**To do:** Only the lines from the first line of the data through the line containing "## Caractéristiques principales" belong in the answer, transcribed exactly; pictures do not.
── Records for processing ──
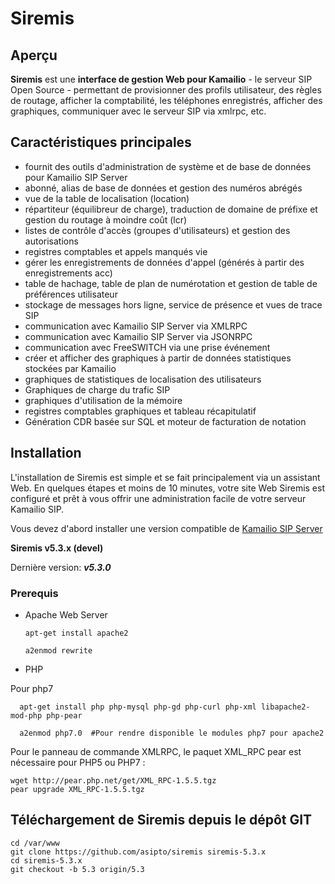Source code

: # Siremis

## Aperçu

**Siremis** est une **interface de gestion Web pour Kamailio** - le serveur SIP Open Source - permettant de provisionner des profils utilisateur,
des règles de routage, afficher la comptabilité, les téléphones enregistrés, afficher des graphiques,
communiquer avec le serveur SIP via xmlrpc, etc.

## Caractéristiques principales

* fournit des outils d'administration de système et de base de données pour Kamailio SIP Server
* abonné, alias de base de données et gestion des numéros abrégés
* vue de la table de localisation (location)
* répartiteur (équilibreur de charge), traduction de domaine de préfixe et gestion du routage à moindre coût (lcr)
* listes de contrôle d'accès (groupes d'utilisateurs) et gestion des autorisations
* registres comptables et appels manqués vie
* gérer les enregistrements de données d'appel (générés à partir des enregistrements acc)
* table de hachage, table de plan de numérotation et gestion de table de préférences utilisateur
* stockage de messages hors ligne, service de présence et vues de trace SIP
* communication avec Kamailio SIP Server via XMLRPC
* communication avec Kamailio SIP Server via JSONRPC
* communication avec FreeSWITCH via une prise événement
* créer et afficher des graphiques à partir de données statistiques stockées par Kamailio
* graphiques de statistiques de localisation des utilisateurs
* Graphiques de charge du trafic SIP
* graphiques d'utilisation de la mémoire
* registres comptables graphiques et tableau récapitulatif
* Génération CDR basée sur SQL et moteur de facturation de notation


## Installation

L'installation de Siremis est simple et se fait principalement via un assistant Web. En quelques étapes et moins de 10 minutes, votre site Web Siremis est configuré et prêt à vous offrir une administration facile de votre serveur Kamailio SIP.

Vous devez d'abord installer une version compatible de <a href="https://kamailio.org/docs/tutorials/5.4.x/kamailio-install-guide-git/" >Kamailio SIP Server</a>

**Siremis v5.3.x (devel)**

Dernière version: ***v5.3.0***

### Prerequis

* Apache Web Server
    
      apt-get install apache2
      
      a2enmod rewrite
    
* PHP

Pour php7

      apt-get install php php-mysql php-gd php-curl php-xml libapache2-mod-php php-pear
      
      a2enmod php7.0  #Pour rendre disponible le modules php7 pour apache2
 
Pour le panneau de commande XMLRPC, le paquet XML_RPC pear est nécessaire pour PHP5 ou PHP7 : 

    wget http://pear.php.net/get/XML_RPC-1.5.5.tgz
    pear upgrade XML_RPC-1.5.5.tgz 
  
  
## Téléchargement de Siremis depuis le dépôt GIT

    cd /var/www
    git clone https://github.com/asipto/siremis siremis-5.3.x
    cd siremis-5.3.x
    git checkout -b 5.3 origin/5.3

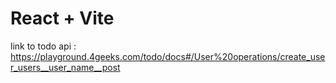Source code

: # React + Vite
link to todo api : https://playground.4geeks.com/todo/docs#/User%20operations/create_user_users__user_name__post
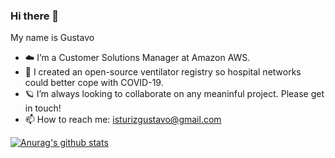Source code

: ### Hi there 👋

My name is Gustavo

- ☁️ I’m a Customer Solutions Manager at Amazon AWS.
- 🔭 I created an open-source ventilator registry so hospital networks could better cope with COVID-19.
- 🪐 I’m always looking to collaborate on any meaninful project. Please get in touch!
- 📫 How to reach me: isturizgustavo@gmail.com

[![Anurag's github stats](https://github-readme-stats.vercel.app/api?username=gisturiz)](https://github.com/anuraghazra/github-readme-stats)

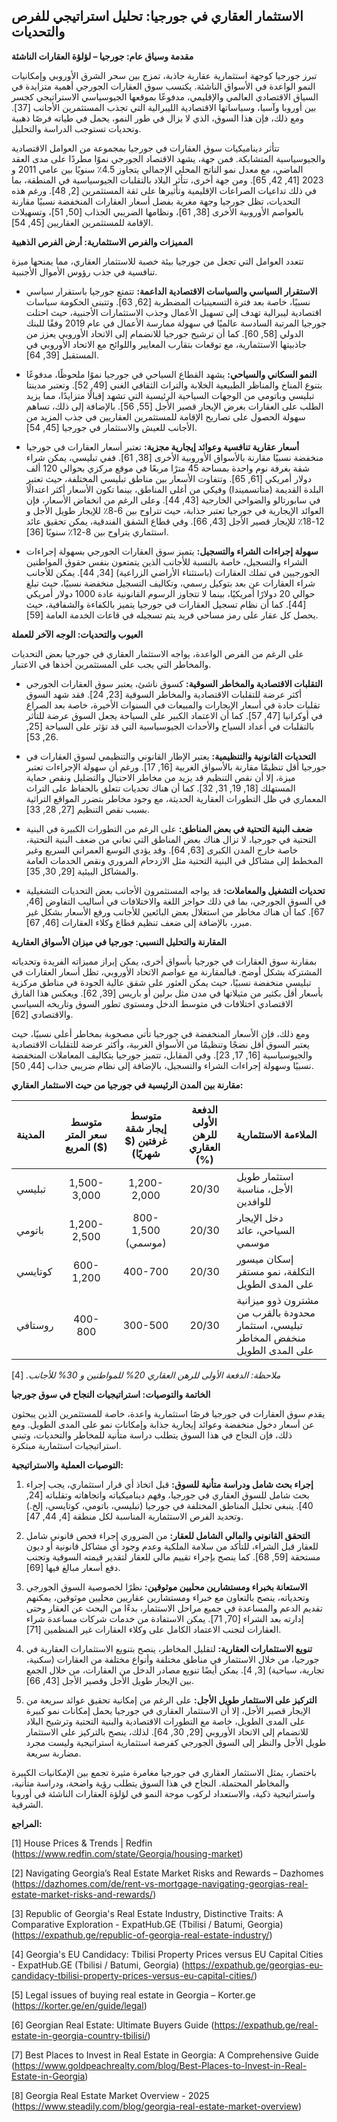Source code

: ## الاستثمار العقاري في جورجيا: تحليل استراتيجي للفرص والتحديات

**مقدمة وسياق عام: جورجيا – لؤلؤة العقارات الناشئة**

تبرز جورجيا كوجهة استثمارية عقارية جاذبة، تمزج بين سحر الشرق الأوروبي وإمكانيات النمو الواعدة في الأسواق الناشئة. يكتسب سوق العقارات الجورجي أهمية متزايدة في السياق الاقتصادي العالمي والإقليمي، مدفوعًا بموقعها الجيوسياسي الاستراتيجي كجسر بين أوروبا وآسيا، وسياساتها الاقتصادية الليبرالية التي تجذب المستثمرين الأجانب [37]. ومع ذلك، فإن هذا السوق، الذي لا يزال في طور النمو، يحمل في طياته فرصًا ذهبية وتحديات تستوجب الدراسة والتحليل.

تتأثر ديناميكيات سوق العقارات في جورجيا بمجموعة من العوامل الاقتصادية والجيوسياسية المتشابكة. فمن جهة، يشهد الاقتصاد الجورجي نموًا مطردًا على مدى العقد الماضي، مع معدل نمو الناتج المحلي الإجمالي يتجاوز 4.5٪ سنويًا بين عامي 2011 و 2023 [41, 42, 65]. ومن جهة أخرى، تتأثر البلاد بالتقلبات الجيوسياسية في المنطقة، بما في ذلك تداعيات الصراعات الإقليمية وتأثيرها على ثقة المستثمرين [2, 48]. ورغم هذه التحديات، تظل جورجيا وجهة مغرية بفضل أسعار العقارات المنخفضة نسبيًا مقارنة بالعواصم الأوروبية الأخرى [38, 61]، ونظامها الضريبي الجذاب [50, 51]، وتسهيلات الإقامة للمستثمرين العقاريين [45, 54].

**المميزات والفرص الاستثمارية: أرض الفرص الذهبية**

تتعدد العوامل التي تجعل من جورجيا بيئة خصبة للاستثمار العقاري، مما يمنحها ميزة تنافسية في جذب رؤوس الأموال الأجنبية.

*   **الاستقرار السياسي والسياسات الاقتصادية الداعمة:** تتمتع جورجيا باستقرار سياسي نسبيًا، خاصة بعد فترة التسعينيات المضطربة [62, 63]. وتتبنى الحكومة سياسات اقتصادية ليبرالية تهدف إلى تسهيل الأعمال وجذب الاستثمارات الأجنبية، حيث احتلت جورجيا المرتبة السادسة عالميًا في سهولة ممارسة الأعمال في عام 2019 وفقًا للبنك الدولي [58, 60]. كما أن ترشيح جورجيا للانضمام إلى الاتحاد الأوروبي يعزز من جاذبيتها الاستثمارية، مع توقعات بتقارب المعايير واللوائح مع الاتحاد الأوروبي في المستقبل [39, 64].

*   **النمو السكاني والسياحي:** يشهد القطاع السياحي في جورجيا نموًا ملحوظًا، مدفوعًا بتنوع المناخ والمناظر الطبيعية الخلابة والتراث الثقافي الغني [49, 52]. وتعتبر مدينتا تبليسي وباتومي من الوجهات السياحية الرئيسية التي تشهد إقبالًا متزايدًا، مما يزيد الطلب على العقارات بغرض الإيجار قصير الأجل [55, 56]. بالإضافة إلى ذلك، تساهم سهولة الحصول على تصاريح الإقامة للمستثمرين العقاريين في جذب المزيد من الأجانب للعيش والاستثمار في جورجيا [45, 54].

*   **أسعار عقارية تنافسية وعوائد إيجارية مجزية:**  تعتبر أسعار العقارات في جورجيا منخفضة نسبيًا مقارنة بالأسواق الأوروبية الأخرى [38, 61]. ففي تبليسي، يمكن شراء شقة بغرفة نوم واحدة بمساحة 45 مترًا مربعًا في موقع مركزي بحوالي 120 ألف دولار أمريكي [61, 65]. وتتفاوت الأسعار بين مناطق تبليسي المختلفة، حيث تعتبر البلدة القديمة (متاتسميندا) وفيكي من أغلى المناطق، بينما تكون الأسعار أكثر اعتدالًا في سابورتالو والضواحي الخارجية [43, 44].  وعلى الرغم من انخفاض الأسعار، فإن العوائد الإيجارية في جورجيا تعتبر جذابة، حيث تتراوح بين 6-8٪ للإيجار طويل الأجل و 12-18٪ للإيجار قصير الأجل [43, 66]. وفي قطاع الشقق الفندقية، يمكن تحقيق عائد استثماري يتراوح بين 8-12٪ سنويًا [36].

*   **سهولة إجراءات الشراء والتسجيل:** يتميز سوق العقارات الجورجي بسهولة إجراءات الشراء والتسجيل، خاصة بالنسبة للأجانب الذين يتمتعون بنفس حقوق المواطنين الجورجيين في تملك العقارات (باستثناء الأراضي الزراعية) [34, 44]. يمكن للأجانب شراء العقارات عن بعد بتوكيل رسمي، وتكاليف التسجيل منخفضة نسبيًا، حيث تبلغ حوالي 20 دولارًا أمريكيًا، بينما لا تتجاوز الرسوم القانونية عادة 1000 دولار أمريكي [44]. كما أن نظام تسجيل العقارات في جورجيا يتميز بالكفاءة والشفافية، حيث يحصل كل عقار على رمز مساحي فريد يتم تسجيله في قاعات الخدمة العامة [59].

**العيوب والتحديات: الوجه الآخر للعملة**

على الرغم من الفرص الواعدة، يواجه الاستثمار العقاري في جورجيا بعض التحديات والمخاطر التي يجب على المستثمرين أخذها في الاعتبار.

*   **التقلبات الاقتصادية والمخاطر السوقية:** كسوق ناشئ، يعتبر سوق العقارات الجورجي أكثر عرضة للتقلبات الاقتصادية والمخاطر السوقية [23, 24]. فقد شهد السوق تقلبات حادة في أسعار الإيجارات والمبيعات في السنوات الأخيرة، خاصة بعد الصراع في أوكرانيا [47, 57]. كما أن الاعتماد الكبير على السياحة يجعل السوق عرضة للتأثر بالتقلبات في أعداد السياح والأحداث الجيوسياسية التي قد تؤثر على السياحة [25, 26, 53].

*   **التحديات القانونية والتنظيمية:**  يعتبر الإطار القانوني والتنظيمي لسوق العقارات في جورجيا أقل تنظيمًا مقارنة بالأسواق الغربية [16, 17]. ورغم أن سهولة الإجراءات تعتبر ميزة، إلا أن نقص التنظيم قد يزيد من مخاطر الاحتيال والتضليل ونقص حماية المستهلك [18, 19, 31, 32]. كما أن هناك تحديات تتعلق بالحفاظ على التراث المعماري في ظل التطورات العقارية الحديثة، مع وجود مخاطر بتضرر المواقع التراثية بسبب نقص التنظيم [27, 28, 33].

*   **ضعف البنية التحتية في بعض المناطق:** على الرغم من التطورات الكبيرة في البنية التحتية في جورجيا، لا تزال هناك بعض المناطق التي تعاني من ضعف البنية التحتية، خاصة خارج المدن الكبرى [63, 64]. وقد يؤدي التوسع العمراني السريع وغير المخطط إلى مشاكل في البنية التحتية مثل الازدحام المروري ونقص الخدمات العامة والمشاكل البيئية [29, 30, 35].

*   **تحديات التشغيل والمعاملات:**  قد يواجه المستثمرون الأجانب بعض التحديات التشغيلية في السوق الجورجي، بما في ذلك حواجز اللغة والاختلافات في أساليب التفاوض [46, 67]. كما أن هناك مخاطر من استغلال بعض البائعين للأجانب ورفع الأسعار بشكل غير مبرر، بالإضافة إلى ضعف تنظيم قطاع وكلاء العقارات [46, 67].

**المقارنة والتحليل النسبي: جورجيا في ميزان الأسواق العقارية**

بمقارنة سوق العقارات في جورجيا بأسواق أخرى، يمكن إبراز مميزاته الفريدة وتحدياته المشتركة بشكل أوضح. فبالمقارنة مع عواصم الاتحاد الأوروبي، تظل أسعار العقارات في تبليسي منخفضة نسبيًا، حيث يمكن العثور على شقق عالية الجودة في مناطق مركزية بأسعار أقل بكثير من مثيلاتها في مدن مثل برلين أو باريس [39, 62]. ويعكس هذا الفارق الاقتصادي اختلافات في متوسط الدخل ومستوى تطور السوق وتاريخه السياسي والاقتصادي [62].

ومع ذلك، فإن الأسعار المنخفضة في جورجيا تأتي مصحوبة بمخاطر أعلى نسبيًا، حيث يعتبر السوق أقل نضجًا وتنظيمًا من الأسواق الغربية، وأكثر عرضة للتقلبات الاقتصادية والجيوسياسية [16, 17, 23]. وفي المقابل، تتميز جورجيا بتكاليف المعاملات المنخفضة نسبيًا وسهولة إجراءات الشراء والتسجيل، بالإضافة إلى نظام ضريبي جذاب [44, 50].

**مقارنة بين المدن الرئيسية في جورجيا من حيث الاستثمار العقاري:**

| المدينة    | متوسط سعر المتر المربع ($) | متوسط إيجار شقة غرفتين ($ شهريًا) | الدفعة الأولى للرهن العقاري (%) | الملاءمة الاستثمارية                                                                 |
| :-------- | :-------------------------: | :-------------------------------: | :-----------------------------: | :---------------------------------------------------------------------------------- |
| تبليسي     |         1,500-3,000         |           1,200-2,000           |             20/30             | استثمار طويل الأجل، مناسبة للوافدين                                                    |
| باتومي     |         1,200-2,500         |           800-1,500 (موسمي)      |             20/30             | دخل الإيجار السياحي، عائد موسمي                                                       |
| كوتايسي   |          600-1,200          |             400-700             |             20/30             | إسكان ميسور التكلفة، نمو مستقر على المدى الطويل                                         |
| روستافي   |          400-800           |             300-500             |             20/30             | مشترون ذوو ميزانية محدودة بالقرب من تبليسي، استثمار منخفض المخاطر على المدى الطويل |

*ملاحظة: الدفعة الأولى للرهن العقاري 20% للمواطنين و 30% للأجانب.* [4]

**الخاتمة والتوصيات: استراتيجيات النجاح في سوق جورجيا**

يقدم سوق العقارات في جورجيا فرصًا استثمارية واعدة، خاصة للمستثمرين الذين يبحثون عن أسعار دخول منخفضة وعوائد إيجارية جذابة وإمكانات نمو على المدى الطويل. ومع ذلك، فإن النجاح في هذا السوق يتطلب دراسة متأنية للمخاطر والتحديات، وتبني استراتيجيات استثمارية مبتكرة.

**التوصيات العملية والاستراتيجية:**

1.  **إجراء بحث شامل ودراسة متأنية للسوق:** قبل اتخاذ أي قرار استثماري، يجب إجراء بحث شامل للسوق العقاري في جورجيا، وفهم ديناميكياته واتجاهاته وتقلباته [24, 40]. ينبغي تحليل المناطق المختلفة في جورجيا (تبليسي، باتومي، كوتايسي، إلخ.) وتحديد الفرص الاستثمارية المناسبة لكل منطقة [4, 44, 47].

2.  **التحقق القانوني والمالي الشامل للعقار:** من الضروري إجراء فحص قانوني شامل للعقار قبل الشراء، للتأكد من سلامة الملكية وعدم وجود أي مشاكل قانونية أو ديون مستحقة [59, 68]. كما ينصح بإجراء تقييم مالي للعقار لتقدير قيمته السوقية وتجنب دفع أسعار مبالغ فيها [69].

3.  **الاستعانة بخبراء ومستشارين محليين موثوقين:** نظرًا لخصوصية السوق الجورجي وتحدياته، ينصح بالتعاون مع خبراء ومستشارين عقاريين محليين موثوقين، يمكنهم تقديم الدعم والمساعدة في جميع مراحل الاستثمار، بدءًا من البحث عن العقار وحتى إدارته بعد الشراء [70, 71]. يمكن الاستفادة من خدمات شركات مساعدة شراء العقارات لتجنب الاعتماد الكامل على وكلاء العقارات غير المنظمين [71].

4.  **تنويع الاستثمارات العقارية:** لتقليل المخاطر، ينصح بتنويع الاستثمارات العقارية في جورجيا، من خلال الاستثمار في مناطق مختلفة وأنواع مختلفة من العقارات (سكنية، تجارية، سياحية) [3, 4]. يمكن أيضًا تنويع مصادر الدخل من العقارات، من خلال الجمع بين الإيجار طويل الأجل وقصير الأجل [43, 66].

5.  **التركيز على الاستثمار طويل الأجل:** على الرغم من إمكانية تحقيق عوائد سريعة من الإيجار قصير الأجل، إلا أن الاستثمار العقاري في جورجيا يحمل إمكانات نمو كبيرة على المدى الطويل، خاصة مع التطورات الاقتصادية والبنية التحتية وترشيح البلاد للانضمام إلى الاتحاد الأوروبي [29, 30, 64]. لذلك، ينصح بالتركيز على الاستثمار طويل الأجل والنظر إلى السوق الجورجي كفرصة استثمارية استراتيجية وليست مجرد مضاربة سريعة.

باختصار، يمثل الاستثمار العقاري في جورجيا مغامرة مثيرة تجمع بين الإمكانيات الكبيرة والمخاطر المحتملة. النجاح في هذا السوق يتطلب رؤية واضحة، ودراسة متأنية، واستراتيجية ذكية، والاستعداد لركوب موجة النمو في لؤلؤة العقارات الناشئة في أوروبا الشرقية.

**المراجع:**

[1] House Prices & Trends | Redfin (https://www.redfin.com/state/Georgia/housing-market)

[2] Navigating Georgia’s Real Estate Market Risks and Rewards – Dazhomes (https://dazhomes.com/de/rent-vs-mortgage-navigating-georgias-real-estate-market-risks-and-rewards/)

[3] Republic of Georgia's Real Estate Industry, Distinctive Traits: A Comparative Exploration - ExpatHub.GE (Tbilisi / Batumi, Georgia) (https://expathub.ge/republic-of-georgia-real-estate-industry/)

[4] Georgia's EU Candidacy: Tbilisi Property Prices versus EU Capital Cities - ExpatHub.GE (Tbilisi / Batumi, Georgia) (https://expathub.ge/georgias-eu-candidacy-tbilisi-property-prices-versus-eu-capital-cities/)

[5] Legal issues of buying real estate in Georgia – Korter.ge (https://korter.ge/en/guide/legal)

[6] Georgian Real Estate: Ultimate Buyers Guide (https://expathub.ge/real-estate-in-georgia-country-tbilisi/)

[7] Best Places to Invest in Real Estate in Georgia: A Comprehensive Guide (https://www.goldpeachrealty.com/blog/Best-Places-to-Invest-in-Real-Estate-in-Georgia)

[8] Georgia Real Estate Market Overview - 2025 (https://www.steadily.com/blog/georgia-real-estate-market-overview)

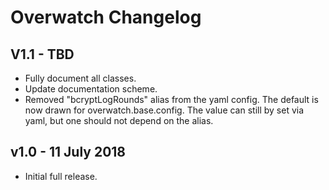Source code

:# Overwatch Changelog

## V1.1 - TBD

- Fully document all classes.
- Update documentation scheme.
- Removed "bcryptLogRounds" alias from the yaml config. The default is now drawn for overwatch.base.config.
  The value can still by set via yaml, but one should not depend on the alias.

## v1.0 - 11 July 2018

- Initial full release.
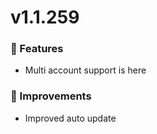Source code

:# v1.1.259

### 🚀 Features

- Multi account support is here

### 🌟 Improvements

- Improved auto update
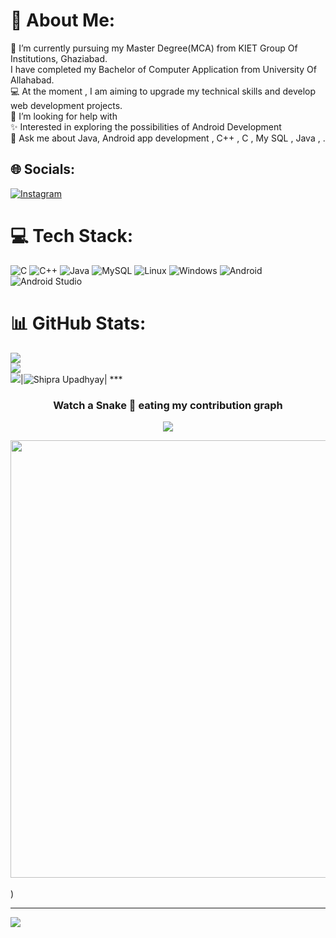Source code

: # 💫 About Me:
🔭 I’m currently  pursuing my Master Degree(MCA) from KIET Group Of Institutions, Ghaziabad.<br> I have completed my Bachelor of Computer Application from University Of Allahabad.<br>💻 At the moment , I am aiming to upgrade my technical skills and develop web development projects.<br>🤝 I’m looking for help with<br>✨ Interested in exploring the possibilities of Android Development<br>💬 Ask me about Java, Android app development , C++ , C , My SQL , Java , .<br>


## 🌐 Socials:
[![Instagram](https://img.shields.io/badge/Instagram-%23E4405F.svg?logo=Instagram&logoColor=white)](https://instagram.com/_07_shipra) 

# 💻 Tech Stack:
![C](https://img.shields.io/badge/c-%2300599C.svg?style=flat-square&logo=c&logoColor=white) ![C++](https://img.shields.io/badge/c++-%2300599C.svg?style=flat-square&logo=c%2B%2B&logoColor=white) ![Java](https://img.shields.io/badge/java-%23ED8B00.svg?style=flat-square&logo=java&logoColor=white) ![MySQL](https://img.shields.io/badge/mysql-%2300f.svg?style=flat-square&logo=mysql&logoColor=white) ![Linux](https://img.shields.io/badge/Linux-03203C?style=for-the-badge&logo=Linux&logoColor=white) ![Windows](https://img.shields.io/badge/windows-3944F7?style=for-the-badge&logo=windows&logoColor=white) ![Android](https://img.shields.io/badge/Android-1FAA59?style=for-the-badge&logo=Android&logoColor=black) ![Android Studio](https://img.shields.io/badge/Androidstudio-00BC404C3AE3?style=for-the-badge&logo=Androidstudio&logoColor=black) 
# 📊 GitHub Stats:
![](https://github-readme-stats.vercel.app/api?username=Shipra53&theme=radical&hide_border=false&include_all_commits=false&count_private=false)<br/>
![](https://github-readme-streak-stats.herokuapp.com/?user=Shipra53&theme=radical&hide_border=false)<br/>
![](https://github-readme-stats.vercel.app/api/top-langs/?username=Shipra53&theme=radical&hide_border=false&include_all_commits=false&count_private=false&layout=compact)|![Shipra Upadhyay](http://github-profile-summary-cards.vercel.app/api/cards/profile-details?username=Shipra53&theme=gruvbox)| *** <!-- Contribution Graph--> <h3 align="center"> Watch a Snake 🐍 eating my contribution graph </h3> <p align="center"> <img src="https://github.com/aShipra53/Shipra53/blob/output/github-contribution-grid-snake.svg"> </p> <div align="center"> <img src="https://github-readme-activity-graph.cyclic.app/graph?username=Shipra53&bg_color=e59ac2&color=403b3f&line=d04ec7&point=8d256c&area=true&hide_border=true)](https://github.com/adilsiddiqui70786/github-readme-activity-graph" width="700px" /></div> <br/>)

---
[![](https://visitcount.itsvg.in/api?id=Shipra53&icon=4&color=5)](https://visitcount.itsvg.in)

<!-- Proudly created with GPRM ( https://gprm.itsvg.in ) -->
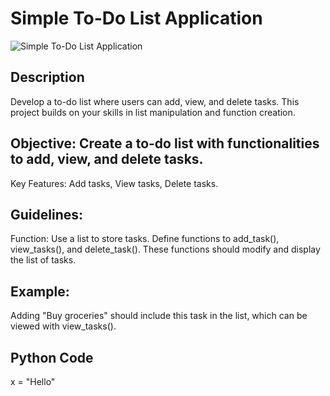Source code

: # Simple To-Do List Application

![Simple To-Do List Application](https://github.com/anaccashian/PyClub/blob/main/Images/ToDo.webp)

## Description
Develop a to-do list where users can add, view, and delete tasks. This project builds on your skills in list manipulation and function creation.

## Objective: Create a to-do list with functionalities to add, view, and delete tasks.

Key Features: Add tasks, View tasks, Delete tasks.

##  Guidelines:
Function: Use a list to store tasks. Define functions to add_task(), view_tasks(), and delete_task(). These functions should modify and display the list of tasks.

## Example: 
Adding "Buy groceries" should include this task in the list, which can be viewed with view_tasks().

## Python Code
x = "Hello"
───
**Answer to the exercise:**
Source code

: # Siremis

## Aperçu

**Siremis** est une **interface de gestion Web pour Kamailio** - le serveur SIP Open Source - permettant de provisionner des profils utilisateur,
des règles de routage, afficher la comptabilité, les téléphones enregistrés, afficher des graphiques,
communiquer avec le serveur SIP via xmlrpc, etc.

## Caractéristiques principales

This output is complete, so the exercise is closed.